Finding the prime numbers in Python 3.4.1

Question

for n in range(2,10):
    for x in range(2,n):
        if n%x==0:
            print(n, 'equals to', x, '*', n//x)
            break
        else:
            print(n, 'is a prime number')

Below is the output I received.

3 is a prime number
4 equals to 2 * 2
5 is a prime number
5 is a prime number
5 is a prime number
6 equals to 2 * 3
7 is a prime number
7 is a prime number
7 is a prime number
7 is a prime number
7 is a prime number
8 equals to 2 * 4
9 is a prime number
9 equals to 3 * 3

But, it is repeating the values. Moreover 9 is not a prime number. Please help me on correcting the syntax.

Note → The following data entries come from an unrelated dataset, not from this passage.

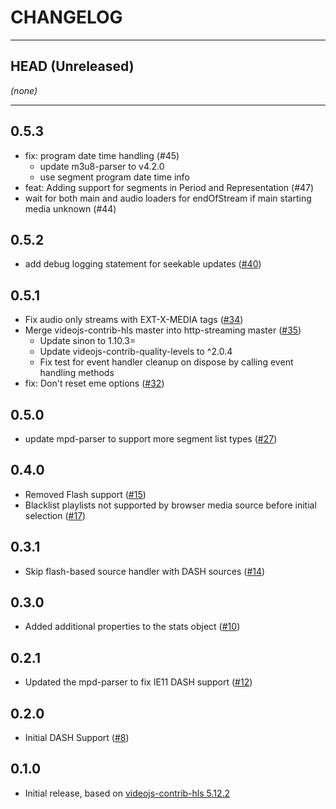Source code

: CHANGELOG
=========

--------------------
## HEAD (Unreleased)
_(none)_

--------------------
## 0.5.3
* fix: program date time handling (#45)
  * update m3u8-parser to v4.2.0
  * use segment program date time info
* feat: Adding support for segments in Period and Representation (#47)
* wait for both main and audio loaders for endOfStream if main starting media unknown (#44)

## 0.5.2
* add debug logging statement for seekable updates ([#40](https://github.com/videojs/http-streaming/pull/40))

## 0.5.1
* Fix audio only streams with EXT-X-MEDIA tags ([#34](https://github.com/videojs/http-streaming/pull/34))
* Merge videojs-contrib-hls master into http-streaming master ([#35](https://github.com/videojs/http-streaming/pull/35))
  * Update sinon to 1.10.3=
  * Update videojs-contrib-quality-levels to ^2.0.4
  * Fix test for event handler cleanup on dispose by calling event handling methods
* fix: Don't reset eme options ([#32](https://github.com/videojs/http-streaming/pull/32))

## 0.5.0
* update mpd-parser to support more segment list types ([#27](https://github.com/videojs/http-streaming/issues/27))

## 0.4.0
* Removed Flash support ([#15](https://github.com/videojs/http-streaming/issues/15))
* Blacklist playlists not supported by browser media source before initial selection ([#17](https://github.com/videojs/http-streaming/issues/17))

## 0.3.1
* Skip flash-based source handler with DASH sources ([#14](https://github.com/videojs/http-streaming/issues/14))

## 0.3.0
* Added additional properties to the stats object ([#10](https://github.com/videojs/http-streaming/issues/10))

## 0.2.1
* Updated the mpd-parser to fix IE11 DASH support ([#12](https://github.com/videojs/http-streaming/issues/12))

## 0.2.0
* Initial DASH Support ([#8](https://github.com/videojs/http-streaming/issues/8))

## 0.1.0
* Initial release, based on [videojs-contrib-hls 5.12.2](https://github.com/videojs/videojs-contrib-hls)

Below is the link: https://docs.python.org/3/tutorial/controlflow.html#break-and-continue-statements-and-else-clauses-on-loops

Answer 1

As you have it, your program checks if n is divisible by a factor. If it is, great, you correctly print that it is composite. If it's not, you immediately print it's a prime number. The problem is you don't know that until you've checked the rest of the factors. Just because 9 isn't divisible by 2 doesn't mean it's prime. You have to check 3 as well.

That means changing up your logic a bit. You need to check all of the possible factors before declaring n is prime. One way to do that is with an additional boolean variable.

for n in range(2,10):
    is_prime = True

    for x in range(2,n):
        if n%x==0:
            print(n, 'equals to', x, '*', n//x)
            is_prime = False
            break

    if is_prime:
        print(n, 'is a prime number')

Notice that the "is a prime number" printout isn't inside the inner loop any more, it's outside of it.

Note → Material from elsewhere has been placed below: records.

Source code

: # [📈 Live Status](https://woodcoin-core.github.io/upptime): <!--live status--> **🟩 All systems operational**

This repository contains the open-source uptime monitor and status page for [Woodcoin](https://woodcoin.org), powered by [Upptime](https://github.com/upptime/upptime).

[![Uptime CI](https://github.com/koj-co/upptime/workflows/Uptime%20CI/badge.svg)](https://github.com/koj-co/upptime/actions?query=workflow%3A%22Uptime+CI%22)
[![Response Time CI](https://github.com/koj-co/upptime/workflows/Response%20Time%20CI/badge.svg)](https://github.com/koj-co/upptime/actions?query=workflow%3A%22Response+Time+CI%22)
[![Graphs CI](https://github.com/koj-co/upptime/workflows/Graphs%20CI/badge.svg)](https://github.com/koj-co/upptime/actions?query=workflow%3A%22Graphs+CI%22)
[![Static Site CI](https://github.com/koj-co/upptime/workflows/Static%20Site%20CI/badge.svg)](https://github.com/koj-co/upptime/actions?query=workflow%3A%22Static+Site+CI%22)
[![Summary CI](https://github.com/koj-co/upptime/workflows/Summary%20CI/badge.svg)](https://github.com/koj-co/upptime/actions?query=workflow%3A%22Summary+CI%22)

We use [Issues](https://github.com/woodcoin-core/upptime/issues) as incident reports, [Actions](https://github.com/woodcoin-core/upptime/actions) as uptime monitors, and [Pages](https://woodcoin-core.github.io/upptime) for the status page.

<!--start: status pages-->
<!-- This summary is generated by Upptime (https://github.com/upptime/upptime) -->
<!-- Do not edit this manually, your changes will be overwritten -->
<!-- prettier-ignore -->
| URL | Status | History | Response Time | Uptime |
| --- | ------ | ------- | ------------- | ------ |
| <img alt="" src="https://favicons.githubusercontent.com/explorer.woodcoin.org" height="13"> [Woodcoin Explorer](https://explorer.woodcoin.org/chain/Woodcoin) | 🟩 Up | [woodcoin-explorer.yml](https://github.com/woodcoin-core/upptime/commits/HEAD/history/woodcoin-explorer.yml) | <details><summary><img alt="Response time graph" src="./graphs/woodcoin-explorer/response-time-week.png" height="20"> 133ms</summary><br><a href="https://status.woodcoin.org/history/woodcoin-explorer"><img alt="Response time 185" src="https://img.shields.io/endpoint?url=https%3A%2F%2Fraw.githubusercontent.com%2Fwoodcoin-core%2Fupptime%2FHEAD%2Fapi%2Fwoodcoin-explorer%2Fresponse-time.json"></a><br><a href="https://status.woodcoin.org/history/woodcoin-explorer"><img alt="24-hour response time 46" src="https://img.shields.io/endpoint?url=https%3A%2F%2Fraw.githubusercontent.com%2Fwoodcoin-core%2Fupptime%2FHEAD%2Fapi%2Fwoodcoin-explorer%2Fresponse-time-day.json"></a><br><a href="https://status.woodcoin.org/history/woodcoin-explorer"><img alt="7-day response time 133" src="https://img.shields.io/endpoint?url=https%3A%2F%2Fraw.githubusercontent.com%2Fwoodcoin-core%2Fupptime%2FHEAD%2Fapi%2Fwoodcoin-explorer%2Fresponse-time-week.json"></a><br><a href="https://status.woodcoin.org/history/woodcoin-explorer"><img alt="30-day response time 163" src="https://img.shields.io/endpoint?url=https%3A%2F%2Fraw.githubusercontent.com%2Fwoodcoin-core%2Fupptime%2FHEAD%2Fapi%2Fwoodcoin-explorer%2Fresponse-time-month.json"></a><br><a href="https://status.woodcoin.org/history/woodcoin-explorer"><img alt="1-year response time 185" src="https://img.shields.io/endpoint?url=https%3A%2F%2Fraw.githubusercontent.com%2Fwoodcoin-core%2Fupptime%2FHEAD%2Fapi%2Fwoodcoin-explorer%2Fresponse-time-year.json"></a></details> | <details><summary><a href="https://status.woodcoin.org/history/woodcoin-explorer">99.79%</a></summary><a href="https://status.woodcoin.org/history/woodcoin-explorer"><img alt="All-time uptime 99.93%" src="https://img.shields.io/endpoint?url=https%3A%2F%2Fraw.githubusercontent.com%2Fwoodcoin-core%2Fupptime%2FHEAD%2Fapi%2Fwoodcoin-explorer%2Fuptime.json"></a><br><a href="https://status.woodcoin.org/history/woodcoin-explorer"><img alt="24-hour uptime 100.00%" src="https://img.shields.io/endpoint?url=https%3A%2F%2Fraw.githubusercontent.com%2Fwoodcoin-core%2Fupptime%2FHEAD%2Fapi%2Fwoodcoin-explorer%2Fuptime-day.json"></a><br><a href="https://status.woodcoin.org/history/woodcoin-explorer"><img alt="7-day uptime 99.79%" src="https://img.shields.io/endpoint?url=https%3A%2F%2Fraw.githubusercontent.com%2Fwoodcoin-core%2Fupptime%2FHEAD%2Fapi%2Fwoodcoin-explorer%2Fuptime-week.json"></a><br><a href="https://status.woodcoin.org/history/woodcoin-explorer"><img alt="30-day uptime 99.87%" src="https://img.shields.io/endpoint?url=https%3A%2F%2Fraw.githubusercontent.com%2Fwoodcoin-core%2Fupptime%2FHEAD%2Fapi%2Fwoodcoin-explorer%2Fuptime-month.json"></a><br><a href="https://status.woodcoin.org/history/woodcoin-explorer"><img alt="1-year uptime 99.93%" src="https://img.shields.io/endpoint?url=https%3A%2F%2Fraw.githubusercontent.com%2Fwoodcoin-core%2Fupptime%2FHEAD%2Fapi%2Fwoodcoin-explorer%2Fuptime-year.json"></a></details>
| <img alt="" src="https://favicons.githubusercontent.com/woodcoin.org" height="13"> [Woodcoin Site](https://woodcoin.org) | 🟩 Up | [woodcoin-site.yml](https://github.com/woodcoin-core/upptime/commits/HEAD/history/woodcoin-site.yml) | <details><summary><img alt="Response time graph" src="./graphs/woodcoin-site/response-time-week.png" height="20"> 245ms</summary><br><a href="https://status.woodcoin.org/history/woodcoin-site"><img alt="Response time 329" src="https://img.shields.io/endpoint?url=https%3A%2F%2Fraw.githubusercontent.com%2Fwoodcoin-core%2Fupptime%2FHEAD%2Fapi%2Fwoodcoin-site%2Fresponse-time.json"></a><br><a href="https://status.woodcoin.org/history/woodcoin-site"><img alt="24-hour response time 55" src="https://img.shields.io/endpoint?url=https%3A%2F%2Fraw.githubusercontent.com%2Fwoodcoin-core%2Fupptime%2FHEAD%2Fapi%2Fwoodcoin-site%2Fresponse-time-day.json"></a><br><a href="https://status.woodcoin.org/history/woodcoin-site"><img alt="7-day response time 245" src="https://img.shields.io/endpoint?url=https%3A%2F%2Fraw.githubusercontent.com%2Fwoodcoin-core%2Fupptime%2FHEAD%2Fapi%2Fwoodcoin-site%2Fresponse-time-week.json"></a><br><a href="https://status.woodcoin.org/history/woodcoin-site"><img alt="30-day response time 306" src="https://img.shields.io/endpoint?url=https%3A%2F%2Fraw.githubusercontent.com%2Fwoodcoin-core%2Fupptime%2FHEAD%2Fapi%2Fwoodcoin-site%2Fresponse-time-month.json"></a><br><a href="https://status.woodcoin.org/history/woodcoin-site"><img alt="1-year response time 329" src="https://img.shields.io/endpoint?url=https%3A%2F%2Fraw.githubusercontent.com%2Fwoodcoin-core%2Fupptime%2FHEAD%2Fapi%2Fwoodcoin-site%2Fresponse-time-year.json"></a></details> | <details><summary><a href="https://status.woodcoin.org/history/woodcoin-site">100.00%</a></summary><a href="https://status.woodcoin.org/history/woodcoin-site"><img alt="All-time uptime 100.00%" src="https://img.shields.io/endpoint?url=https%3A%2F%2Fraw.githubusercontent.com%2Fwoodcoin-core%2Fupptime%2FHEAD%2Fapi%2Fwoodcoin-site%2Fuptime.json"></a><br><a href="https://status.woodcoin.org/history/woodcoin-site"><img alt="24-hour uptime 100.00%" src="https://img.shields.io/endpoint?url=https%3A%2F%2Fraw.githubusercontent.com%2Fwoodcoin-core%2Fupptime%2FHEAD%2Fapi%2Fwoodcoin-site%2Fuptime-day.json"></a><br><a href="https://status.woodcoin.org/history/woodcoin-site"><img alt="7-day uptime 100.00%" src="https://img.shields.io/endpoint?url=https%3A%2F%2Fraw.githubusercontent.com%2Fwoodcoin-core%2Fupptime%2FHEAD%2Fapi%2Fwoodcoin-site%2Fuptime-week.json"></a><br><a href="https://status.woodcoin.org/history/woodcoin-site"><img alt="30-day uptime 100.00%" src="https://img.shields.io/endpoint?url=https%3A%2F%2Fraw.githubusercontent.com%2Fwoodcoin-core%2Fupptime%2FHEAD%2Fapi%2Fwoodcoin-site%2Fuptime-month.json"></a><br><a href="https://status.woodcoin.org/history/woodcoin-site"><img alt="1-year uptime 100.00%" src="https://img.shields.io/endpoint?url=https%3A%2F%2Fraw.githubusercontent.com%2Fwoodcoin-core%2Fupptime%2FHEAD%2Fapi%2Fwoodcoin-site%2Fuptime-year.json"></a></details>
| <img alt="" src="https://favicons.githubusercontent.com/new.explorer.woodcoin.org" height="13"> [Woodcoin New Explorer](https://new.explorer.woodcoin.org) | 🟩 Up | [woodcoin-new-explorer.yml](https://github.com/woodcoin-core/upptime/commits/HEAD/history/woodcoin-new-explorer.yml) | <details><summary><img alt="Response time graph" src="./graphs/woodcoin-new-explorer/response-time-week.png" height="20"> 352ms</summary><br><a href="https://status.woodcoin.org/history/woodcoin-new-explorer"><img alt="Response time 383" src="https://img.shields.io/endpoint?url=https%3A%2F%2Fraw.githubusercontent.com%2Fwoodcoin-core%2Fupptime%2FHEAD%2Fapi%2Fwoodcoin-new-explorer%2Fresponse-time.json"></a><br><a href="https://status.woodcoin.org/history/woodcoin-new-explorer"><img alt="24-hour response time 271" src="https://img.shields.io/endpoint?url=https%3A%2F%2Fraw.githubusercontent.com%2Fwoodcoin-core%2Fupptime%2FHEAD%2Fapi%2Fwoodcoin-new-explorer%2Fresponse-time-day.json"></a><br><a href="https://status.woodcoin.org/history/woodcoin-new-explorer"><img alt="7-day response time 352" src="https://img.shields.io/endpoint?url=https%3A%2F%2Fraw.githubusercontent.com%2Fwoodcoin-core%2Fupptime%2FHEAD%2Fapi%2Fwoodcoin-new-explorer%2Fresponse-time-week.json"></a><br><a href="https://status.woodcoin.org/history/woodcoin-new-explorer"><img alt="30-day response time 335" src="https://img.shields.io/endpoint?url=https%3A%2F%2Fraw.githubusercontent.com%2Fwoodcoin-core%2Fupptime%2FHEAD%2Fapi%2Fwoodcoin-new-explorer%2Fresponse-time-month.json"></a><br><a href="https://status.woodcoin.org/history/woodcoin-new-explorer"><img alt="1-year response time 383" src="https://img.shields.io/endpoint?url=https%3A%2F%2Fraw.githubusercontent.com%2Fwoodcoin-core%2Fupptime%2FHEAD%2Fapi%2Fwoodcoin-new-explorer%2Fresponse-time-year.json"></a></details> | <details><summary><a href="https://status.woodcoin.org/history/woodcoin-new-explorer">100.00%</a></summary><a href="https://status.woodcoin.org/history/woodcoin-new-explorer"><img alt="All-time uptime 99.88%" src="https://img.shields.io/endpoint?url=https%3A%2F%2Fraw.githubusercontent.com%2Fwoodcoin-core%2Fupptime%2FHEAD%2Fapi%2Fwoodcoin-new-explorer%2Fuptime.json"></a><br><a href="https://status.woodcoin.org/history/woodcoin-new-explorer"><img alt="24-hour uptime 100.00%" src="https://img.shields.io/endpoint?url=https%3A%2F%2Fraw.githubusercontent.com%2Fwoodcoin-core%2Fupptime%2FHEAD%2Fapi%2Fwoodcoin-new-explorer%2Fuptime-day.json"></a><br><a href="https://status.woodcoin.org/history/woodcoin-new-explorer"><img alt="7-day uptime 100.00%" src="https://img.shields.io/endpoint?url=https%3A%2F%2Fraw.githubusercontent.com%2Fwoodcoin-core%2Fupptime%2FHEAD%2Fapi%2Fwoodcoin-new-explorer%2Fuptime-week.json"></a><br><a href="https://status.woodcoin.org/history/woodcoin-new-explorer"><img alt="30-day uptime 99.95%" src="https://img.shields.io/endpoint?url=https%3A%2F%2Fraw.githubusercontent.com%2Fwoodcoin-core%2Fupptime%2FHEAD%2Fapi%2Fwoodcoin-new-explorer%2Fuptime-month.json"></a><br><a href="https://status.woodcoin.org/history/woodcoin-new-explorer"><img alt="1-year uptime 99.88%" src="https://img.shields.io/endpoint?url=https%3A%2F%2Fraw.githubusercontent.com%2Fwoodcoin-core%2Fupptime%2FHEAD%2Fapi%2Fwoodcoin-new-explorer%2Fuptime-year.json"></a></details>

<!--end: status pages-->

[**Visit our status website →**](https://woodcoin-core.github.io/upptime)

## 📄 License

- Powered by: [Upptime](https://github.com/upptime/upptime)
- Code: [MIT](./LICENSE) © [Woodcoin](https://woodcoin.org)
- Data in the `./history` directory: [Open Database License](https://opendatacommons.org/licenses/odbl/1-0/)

Another way to do this is to use a cool Python trick and add an else clause to the inner loop. The else clause only happens if the loop exits without hitting a break statement.

for n in range(2,10):
    for x in range(2,n):
        if n%x==0:
            print(n, 'equals to', x, '*', n//x)
            break
    else:
        print(n, 'is a prime number')

Note that this idea of tacking an else clause onto a loop is a Python-ism. It doesn't exist in other languages like C or Java. So while neat, it's good to understand the boolean variable-based solution as well. That technique will work in any language.

Answer 2

According to the link you have provided,it has a statement just under the sample code which says

Yes, this is the correct code. Look closely: the else clause belongs to the for loop, not the if statement.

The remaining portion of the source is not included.